Pandas dataframe read_csv on bad data

Solution 1:

pass error_bad_lines=False to skip erroneous rows:

error_bad_lines : boolean, default True Lines with too many fields (e.g. a csv line with too many commas) will by default cause an exception to be raised, and no DataFrame will be returned.

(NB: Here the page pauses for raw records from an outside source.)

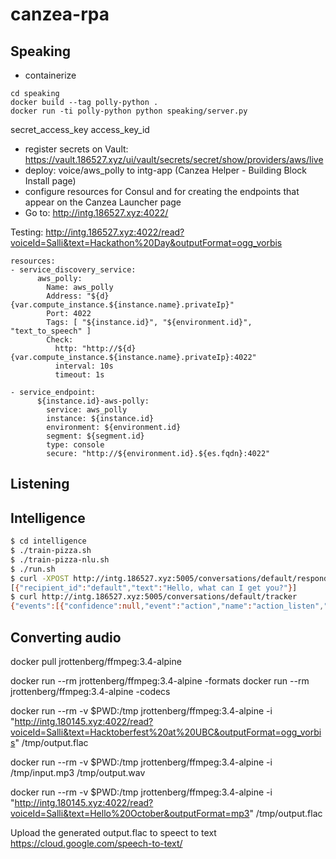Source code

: # canzea-rpa

## Speaking

- containerize

```
cd speaking
docker build --tag polly-python .
docker run -ti polly-python python speaking/server.py
```

secret_access_key
access_key_id

- register secrets on Vault: https://vault.186527.xyz/ui/vault/secrets/secret/show/providers/aws/live
- deploy: voice/aws_polly to intg-app (Canzea Helper - Building Block Install page)
- configure resources for Consul and for creating the endpoints that appear on the Canzea Launcher page
- Go to: http://intg.186527.xyz:4022/

Testing: http://intg.186527.xyz:4022/read?voiceId=Salli&text=Hackathon%20Day&outputFormat=ogg_vorbis

```
resources:
- service_discovery_service:
      aws_polly:
        Name: aws_polly
        Address: "${d}{var.compute_instance.${instance.name}.privateIp}"
        Port: 4022
        Tags: [ "${instance.id}", "${environment.id}", "text_to_speech" ]
        Check:
          http: "http://${d}{var.compute_instance.${instance.name}.privateIp}:4022"
          interval: 10s
          timeout: 1s

- service_endpoint:
      ${instance.id}-aws-polly:
        service: aws_polly
        instance: ${instance.id}
        environment: ${environment.id}
        segment: ${segment.id}
        type: console
        secure: "http://${environment.id}.${es.fqdn}:4022"

```

## Listening

## Intelligence
``` bash
$ cd intelligence
$ ./train-pizza.sh
$ ./train-pizza-nlu.sh
$ ./run.sh
$ curl -XPOST http://intg.186527.xyz:5005/conversations/default/respond -d '{"query":"hello"}'
[{"recipient_id":"default","text":"Hello, what can I get you?"}]
$ curl http://intg.186527.xyz:5005/conversations/default/tracker
{"events":[{"confidence":null,"event":"action","name":"action_listen","policy":null,"timestamp":1539468714.278097},{"event":"user","input_channel":null,"parse_data":{"entities":[],"intent":{"confidence":1.0,"name":"greet"},"text":"hello"},"text":"hello","timestamp":1539468714.278663},{"confidence":1.0,"event":"action","name":"utter_greet","policy":"policy_1_MemoizationPolicy","timestamp":1539468714.595871},{"data":{"attachment":null,"buttons":null,"elements":null},"event":"bot","text":"Hello, what can I get you?","timestamp":1539468714.595915},{"confidence":1.0,"event":"action","name":"action_listen","policy":"policy_1_MemoizationPolicy","timestamp":1539468714.599927},{"event":"user","input_channel":null,"parse_data":{"entities":[],"intent":{"confidence":1.0,"name":null},"text":"Can I get 1 pepperoni pizza?"},"text":"Can I get 1 pepperoni pizza?","timestamp":1539468741.096052},{"confidence":1.0,"event":"action","name":"action_default_fallback","policy":"policy_0_FallbackPolicy","timestamp":1539468741.103831},{"event":"rewind","timestamp":1539468741.103843},{"confidence":1.0,"event":"action","name":"action_listen","policy":"policy_1_MemoizationPolicy","timestamp":1539468741.108185},{"event":"user","input_channel":null,"parse_data":{"entities":[],"intent":{"confidence":1.0,"name":null},"text":"Can I get 1 pepperoni pizza?"},"text":"Can I get 1 pepperoni pizza?","timestamp":1539468774.311154},{"confidence":1.0,"event":"action","name":"action_default_fallback","policy":"policy_0_FallbackPolicy","timestamp":1539468774.316469},{"event":"rewind","timestamp":1539468774.31648},{"confidence":1.0,"event":"action","name":"action_listen","policy":"policy_1_MemoizationPolicy","timestamp":1539468774.320105}],"followup_action":null,"latest_event_time":1539468774.320105,"latest_input_channel":null,"latest_message":{"entities":[],"intent":{"confidence":1.0,"name":"greet"},"text":"hello"},"paused":false,"sender_id":"default","slots":{}}
```

## Converting audio 

docker pull jrottenberg/ffmpeg:3.4-alpine

docker run --rm jrottenberg/ffmpeg:3.4-alpine -formats
docker run --rm jrottenberg/ffmpeg:3.4-alpine -codecs

docker run --rm -v $PWD:/tmp jrottenberg/ffmpeg:3.4-alpine  -i "http://intg.180145.xyz:4022/read?voiceId=Salli&text=Hacktoberfest%20at%20UBC&outputFormat=ogg_vorbis" /tmp/output.flac

docker run --rm -v $PWD:/tmp jrottenberg/ffmpeg:3.4-alpine  -i /tmp/input.mp3 /tmp/output.wav

docker run --rm -v $PWD:/tmp jrottenberg/ffmpeg:3.4-alpine  -i "http://intg.180145.xyz:4022/read?voiceId=Salli&text=Hello%20October&outputFormat=mp3" /tmp/output.flac

Upload the generated output.flac to speect to text
https://cloud.google.com/speech-to-text/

If False, then these “bad lines” will dropped from the DataFrame that is returned. (Only valid with C parser)

Solution 2:

To get information about error causing rows try to use combination of error_bad_lines=False and warn_bad_lines=True:

dataframe = pd.read_csv(filePath, index_col=False, encoding='iso-8859-1', nrows=1000,
                        warn_bad_lines=True, error_bad_lines=False)

error_bad_lines=False skips error-causing rows and warn_bad_lines=True prints error details and row number, like this:

'Skipping line 3: expected 4 fields, saw 3401\nSkipping line 4: expected 4 fields, saw 30...'

If you want to save the warning message (i.e. for some further processing), then you can save it to a file too (with use of contextlib):

import contextlib

with open(r'D:\Temp\log.txt', 'w') as log:
    with contextlib.redirect_stderr(log):
        dataframe = pd.read_csv(filePath, index_col=False, encoding='iso-8859-1', 
                                warn_bad_lines=True, error_bad_lines=False)

Solution 3:

For anyone like me who ran across this years later than the original was posted, the other answers suggest using error_bad_lines=False and warn_bad_lines=True, but both are being deprecated in pandas.

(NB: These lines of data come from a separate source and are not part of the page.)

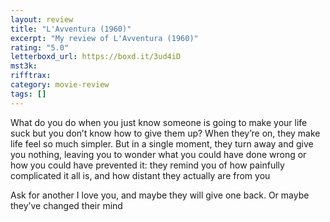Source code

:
 ```yaml
---
layout: review
title: "L'Avventura (1960)"
excerpt: "My review of L'Avventura (1960)"
rating: "5.0"
letterboxd_url: https://boxd.it/3ud4iD
mst3k:
rifftrax:
category: movie-review
tags: []
---
```


What do you do when you just know someone is going to make your life suck but you don’t know how to give them up? When they’re on, they make life feel so much simpler. But in a single moment, they turn away and give you nothing, leaving you to wonder what you could have done wrong or how you could have prevented it: they remind you of how painfully complicated it all is, and how distant they actually are from you

Ask for another I love you, and maybe they will give one back. Or maybe they’ve changed their mind
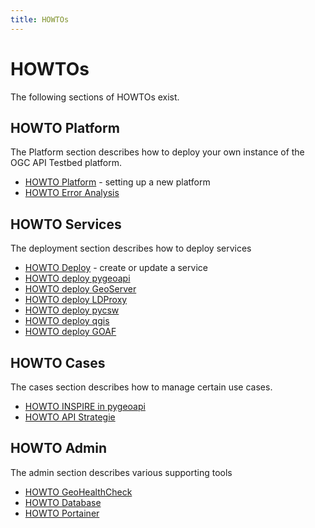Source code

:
 ```yaml
---
title: HOWTOs
---
```


# HOWTOs

The following sections of HOWTOs exist.

## HOWTO Platform

The Platform section describes how to deploy your own instance of the OGC API Testbed platform.

* [HOWTO Platform](howto_platform.md) - setting up a new platform
* [HOWTO Error Analysis](howto_errors.md)

## HOWTO Services
The deployment section describes how to deploy services

* [HOWTO Deploy](howto_deploy.md) - create or update a service
* [HOWTO deploy pygeoapi](howto_pygeoapi.md)
* [HOWTO deploy GeoServer](howto_geoserver.md)
* [HOWTO deploy LDProxy](howto_ldproxy.md)
* [HOWTO deploy pycsw](howto_pycsw.md)
* [HOWTO deploy qgis](howto_qgis.md)
* [HOWTO deploy GOAF](howto_goaf.md)

## HOWTO Cases

The cases section describes how to manage certain use cases.

* [HOWTO INSPIRE in pygeoapi](howto_inspire.md)
* [HOWTO API Strategie](howto_api_strategie.md)

## HOWTO Admin

The admin section describes various supporting tools

* [HOWTO GeoHealthCheck](howto_ghc.md)
* [HOWTO Database](howto_database.md)
* [HOWTO Portainer](howto_portainer.md)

Instead, use on_bad_lines = 'warn' to achieve the same effect to skip over bad data lines.

dataframe = pd.read_csv(filePath, index_col=False, encoding='iso-8859-1', nrows=1000, on_bad_lines = 'warn')

on_bad_lines = 'warn' will raise a warning when a bad line is encountered and skip that line.


Other acceptable values for on_bad_lines are

  • 'error' which raises an Exception on a bad line
  • 'skip' which will skip any bad lines